Layout:
Home > Archive: May, 2014

Archive for May, 2014

When Bad Credit Card Offers Happen to Good People

May 12th, 2014 at 07:12 pm

What is average credit?

With today's mail was an application from Capital One for a Cash Rewards credit card, $39 annual fee, APR 18.9%. I went online to see how this card ranked, and one source said it was for consumers with average credit scores, like 689 FICO. The text was that my credit information had been reviewed, and this was the "right" offer for me "... right now."
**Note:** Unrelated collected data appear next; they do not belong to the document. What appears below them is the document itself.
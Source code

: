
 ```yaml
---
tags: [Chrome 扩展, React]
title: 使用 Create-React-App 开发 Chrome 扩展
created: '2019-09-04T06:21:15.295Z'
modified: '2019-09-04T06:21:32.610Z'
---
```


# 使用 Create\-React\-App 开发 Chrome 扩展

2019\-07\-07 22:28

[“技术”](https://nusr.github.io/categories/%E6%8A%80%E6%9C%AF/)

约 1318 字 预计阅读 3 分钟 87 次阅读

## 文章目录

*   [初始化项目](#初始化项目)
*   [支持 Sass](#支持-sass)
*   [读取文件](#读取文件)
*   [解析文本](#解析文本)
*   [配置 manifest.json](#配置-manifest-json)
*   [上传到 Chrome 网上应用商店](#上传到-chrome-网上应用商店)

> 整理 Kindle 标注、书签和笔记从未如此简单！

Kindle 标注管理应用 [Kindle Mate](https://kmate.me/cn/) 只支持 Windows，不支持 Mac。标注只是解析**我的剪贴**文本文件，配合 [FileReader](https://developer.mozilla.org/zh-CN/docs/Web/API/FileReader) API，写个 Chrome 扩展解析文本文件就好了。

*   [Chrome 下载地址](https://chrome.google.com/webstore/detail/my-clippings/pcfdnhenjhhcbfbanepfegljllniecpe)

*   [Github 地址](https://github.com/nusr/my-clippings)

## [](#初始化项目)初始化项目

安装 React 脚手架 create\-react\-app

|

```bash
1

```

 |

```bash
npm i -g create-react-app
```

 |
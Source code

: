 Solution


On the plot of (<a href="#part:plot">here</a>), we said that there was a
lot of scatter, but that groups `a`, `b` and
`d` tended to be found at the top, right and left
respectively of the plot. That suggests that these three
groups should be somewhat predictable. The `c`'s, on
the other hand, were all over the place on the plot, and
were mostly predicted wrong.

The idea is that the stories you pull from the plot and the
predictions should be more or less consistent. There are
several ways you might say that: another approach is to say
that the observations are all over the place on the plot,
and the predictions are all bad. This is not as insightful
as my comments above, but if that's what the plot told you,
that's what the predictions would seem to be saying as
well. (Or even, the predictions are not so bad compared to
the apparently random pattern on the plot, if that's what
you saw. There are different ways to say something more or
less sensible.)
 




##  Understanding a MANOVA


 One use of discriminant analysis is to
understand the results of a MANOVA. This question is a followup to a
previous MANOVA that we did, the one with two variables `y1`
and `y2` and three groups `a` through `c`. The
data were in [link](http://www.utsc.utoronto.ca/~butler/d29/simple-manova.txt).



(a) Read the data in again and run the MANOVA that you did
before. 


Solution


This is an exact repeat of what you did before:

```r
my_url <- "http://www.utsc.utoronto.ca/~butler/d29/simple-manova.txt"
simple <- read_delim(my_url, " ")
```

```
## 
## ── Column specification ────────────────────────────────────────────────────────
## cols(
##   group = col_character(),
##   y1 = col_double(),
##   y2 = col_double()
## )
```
If our purchases and spending are monitored under close scrutiny, I don't see how I'd be offered an average credit card. I have: one 12-year mortgage with under ten years left to go, one HELOC with 22% utilization at present, one store card ($2500 limit, max balance $89, always paid in full) and two credit cards (7-year, 12-year) none of which has ever seen more than 10% utilization at any time, always paid on time and in full. The variable APRs on those cards are 6.24% and 6.9% respectively. Two years ago I had a credit score of 798, reported by Bank of America. My non-revolving balances owing have gone down. I have not defaulted on anything, no bankruptcies, no foreclosures, no repossessions. I check my annual credit report free, and regularly. I saw no incorrect reports when I last checked five months ago.

Does Capital One send out credit card offers of fair to average quality to any and all addresses a credit bureau has for sale without any credit background filtering? How frequent does credit card activity have to be to keep a credit score close to constant?

Credit.com, creditkarma.com, all these credit cards sites have NOTHING on credit card companies sending out crap offers to people. Credit card companies hire really smart people to develop data algorithms and data mining, and marketing people to come up with cards for each credit score strata. Why don't the credit card companies look at credit scores of people and send them the right card for them instead of one "average" card for just anybody?

Invest for Revenge? eBay

May 9th, 2014 at 10:27 pm

eBay (NASD:EBAY)'s subsidiary PayPal screwed me over in late March. My donation to PortableApps.com through PayPal set off an account "flag" request for verification. I input my information very slowly and carefully and accurately, but it was rejected and PayPal demanded I send sensitive personal identification like my SSN, verification of my mailing address. I thought "no, not when it's THEIR fault."

But companies will rarely apologize or change THEIR mistake. Because that would be responsive, and who cares about customer retention when one can spend more money attracting people who haven't yet had a negative PayPal experience?

I looked in PayPal's forums for ways to get around this baseless limiting of my account: there were none. I changed my address, I unlinked my joint account, I withdrew my balance from PayPal. PayPal sent automated multiple e-mails to the tune of "c'mon, you can send us your sensitive info. All you have to do is send us your sensitive info!" And yet on the PayPal forums one can read "I sent my info nine times, to a different person each time, and my account limitations are still there six months later" and "my PayPal account was hacked."

After five weeks of this asinine activity from PayPal, I received an e-mail: "We fixed our verification process." No apologies for any inconvenience. I don't know that I'd want to continue business with a company that flags my completely legal activity of online donations to tax-id organizations on some double-secret algorithm, or because of faulty business rules or bad programming. I am not convinced the benefits outweigh the risks.

Yet eBay is on both Jim Jubak's "best 50 stocks in the world" and "stocks for an 12-18 month horizon", Standard and Poor's "NetAdvantage" online database gives eBay an Investment IQ of 141, which is higher than my IQ, it's undervalued, and Value Line projects its annual return range (3-5 years) from a 7% low to a 14% high.

I kinda wanna buy some stock in eBay, chancing on a high 7%+ return, and using that to buy cryptocurrency.

What are your "investing for revenge" choices?